*** DATASET ENTRIES ***
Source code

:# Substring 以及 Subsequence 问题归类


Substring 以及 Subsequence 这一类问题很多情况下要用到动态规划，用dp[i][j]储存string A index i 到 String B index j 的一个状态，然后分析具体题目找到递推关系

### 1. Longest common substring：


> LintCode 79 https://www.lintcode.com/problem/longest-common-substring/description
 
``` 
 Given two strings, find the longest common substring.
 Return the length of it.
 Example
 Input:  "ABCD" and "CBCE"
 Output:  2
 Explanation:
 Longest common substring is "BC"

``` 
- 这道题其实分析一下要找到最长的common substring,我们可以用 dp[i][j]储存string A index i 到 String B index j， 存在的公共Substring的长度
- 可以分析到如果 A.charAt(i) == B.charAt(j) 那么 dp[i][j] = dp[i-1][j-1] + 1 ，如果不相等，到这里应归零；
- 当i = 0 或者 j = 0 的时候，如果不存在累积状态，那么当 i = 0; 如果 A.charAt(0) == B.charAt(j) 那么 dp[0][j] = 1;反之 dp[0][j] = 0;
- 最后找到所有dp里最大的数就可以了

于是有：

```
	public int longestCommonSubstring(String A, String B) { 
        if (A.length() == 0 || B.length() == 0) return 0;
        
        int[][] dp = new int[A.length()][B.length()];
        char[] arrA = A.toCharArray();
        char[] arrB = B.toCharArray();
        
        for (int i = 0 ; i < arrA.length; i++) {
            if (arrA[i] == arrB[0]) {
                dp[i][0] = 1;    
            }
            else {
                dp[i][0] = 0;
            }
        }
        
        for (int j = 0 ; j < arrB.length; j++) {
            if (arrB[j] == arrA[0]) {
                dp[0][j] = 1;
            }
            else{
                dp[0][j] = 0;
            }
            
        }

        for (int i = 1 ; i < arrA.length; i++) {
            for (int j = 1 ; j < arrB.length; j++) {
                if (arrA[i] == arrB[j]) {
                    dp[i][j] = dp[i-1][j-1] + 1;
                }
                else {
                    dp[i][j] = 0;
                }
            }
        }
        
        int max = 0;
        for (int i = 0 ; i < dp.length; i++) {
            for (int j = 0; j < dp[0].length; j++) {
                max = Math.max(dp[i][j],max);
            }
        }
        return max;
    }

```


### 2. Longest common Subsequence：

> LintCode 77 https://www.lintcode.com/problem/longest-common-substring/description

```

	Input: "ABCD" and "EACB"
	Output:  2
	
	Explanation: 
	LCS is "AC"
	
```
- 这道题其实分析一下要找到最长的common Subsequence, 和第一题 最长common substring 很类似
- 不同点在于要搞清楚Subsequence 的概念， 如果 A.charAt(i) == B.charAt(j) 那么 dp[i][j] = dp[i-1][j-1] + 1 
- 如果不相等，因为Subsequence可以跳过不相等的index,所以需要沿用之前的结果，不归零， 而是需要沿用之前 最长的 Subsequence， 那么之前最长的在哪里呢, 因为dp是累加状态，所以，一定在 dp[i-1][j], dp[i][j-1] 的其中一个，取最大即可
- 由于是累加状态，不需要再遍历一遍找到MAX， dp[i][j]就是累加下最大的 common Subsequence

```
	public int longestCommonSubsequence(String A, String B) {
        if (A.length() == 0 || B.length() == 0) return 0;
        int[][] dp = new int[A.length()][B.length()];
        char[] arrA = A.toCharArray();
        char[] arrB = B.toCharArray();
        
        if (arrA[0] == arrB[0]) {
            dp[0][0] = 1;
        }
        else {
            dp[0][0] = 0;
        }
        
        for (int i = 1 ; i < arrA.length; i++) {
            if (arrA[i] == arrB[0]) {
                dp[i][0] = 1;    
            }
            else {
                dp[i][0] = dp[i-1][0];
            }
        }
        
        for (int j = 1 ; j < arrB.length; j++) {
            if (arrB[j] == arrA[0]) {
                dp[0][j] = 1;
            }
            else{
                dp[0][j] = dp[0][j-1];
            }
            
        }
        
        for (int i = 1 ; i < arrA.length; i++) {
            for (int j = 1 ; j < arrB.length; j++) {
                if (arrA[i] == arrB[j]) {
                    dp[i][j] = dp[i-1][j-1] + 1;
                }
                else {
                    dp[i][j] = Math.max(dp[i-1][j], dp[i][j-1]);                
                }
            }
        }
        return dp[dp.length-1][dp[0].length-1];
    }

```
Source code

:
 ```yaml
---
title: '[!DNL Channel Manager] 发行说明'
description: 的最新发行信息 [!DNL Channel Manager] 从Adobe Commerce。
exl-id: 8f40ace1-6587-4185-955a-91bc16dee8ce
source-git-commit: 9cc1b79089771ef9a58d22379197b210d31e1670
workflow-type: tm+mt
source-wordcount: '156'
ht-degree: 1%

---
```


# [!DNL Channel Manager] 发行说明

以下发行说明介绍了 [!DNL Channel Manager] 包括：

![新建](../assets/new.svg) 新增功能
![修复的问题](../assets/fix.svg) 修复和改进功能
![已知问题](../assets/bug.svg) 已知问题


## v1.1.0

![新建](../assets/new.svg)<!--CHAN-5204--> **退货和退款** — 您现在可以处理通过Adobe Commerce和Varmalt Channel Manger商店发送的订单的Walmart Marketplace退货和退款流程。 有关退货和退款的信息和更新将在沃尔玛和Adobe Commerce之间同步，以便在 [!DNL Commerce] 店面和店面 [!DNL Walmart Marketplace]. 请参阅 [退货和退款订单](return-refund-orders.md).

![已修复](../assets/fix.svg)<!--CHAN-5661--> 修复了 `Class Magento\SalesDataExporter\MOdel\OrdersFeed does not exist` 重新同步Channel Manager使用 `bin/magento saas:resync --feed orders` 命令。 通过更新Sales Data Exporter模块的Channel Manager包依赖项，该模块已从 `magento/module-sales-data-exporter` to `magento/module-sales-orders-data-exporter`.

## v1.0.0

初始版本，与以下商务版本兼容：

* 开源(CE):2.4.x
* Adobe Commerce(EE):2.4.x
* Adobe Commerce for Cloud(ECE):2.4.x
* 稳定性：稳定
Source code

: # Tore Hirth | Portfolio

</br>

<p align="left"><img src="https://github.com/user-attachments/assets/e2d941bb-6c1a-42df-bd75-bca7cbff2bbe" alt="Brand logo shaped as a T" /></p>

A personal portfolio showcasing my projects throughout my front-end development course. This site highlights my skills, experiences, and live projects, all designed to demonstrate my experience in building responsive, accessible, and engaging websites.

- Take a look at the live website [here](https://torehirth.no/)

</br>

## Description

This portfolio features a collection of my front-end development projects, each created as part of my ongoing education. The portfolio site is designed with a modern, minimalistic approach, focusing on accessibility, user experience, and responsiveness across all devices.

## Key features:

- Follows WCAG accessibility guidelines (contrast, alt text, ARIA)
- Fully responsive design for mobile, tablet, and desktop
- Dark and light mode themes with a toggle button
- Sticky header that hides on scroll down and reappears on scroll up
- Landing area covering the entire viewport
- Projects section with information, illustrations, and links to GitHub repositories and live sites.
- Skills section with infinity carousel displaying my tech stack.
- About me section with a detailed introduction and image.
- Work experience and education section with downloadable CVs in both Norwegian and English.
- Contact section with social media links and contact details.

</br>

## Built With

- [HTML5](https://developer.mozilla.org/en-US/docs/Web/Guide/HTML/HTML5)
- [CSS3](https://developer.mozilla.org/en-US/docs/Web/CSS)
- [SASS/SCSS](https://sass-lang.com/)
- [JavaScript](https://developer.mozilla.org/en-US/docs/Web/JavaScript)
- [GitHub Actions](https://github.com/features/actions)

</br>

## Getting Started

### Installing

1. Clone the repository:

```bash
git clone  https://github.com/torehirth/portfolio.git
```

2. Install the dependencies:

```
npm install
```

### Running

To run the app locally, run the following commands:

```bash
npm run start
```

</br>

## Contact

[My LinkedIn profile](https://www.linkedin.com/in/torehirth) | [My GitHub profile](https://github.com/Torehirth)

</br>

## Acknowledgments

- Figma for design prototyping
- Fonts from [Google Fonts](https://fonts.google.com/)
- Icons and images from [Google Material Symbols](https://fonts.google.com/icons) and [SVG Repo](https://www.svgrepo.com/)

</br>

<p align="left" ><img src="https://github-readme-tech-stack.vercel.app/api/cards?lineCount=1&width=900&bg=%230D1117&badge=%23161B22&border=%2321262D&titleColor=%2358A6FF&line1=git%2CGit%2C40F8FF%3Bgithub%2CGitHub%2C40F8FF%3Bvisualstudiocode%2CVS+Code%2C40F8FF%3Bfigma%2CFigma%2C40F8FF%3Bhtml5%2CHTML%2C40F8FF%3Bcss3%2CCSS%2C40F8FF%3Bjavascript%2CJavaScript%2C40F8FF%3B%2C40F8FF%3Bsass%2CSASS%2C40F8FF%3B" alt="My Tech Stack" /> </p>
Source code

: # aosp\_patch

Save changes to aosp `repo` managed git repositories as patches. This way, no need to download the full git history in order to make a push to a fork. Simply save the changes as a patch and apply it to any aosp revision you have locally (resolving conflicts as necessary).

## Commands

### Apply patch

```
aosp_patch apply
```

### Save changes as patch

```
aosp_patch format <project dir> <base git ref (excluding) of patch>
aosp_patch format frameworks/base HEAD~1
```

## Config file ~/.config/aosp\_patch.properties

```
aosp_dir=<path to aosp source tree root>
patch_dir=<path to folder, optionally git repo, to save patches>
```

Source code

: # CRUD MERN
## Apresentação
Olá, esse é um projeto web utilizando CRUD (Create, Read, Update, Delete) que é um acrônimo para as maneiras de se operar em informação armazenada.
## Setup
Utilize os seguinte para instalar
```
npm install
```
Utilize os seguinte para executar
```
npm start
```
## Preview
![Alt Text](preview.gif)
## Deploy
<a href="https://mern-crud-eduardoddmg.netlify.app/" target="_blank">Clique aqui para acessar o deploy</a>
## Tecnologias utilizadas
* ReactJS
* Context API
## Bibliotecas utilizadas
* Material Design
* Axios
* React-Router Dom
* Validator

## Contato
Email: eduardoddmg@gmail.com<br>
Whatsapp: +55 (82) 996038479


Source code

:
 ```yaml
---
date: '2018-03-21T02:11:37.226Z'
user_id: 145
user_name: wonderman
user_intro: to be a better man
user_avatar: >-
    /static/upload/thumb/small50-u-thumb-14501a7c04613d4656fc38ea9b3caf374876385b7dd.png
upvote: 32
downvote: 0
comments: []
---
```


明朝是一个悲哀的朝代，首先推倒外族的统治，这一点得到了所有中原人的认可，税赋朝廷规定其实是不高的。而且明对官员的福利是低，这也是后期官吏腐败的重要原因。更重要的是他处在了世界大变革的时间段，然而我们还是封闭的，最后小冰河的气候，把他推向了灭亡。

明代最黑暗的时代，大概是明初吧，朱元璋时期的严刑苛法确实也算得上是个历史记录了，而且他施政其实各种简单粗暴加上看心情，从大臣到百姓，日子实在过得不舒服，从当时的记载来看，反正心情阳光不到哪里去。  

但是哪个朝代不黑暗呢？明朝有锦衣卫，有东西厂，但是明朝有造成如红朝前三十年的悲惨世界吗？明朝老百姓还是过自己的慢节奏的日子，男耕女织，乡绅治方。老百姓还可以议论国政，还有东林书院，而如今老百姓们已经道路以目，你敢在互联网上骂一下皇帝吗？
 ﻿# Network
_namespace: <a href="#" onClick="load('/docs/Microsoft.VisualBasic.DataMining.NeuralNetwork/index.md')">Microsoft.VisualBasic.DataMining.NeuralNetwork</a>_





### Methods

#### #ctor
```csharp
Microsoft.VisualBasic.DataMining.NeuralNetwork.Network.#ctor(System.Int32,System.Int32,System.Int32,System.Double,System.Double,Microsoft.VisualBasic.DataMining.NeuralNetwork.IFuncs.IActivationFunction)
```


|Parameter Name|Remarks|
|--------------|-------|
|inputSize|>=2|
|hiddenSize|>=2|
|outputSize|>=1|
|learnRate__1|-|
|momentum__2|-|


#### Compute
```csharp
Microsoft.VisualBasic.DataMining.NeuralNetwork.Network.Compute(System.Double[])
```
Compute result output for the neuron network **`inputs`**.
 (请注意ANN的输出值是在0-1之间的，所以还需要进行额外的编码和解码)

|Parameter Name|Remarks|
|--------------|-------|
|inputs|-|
*** End of DATASET ENTRIES ***
ABOUT THIS TASK:
Count every line in the data that contains the word "features", then give that count and nothing else.

ANSWER TO THIS PROBLEM:
3